▶ Task requirements
Where the word "sind" appears in a line of the entries below, count that line and give the total alone.

▶ Source data
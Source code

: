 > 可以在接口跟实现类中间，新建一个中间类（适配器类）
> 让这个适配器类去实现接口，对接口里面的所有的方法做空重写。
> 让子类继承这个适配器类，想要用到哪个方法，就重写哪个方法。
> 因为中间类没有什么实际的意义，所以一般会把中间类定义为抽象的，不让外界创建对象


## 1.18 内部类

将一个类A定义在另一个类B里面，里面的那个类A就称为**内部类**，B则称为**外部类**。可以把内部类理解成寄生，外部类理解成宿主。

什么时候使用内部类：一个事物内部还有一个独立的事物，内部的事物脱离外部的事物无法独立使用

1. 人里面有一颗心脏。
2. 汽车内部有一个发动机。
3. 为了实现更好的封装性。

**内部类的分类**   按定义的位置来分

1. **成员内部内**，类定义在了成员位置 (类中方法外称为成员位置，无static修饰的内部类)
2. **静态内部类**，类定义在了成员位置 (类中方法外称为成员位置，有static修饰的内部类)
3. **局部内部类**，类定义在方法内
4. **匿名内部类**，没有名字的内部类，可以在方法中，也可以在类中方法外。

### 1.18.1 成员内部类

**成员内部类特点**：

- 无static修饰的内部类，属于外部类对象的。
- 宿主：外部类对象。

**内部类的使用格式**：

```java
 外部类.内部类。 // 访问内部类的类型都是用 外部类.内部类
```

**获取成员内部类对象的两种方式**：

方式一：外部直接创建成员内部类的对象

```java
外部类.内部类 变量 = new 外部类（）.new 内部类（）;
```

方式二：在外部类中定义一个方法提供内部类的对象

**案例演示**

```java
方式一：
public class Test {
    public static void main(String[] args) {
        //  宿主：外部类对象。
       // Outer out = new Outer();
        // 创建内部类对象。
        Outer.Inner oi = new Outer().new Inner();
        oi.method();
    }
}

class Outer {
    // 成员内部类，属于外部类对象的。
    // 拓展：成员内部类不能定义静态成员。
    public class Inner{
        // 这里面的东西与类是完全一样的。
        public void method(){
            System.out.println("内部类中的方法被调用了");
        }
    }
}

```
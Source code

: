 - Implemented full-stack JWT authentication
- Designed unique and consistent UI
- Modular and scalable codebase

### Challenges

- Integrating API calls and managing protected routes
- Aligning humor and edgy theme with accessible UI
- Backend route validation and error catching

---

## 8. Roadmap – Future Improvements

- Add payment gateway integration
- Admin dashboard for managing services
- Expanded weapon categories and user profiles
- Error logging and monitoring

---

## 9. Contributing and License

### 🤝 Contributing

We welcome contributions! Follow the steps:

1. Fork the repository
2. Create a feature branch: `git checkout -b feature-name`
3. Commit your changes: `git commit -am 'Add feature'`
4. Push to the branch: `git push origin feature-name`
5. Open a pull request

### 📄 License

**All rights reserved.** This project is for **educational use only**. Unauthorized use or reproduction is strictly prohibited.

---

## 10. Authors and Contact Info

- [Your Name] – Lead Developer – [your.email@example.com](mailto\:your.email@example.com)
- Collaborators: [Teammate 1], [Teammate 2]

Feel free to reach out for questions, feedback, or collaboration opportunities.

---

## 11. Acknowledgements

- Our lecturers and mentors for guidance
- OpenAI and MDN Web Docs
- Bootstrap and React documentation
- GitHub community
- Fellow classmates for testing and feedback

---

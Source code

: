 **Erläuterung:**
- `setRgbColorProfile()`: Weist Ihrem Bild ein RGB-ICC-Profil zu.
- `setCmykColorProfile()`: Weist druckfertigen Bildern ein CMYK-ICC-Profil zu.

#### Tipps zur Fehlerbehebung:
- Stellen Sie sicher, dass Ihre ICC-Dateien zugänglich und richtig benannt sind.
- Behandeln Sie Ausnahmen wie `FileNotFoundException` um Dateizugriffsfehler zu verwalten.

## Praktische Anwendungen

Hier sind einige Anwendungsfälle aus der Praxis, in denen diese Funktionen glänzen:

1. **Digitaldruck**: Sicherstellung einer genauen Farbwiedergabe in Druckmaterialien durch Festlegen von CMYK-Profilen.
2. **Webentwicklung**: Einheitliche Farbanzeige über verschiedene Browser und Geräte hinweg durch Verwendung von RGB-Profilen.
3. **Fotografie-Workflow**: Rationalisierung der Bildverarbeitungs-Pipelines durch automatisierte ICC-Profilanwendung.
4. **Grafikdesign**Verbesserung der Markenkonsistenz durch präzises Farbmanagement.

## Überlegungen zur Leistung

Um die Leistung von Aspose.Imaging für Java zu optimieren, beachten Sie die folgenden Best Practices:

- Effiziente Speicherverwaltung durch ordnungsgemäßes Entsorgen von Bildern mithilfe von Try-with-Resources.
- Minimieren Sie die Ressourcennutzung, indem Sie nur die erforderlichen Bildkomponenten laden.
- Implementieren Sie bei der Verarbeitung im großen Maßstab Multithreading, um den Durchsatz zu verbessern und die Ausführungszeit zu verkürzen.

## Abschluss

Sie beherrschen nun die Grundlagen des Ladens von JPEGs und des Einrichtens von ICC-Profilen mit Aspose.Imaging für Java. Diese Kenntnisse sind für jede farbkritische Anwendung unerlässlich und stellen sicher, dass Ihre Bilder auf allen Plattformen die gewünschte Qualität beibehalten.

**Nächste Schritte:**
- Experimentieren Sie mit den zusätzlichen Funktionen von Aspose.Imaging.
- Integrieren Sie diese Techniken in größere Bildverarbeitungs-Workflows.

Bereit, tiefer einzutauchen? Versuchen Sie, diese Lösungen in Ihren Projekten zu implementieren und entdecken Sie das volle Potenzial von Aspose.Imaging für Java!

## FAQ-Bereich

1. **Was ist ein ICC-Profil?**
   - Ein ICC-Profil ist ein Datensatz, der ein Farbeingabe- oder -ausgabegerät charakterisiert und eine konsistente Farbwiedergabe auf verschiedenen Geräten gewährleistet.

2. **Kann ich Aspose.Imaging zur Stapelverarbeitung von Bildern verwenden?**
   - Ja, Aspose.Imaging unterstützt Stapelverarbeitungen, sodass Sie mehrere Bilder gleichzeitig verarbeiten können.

▶ Expected answer
3